EXERCISE DIRECTIONS> Across the entries below, how many lines have the string "Qualcomm" in them? Reply with only the number.

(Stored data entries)

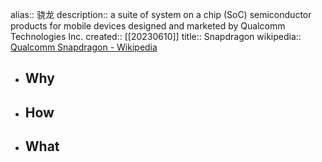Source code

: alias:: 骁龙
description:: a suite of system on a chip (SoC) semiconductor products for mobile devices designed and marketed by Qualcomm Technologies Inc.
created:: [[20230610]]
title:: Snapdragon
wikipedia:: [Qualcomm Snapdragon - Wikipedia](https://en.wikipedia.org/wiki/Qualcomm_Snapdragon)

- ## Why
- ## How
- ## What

---

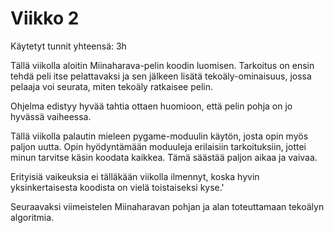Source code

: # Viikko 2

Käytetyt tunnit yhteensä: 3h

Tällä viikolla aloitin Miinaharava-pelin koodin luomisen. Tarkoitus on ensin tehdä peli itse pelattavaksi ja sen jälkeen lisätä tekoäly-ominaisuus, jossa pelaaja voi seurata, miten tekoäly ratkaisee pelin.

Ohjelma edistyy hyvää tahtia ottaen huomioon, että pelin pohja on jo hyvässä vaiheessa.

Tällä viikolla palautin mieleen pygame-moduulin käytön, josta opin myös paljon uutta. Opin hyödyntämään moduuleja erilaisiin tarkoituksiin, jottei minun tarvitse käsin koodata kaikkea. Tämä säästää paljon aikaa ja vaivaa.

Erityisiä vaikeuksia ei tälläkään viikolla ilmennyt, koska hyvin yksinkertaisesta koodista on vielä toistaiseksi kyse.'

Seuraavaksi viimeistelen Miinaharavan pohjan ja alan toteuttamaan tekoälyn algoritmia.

EXERCISE SOLUTION> 2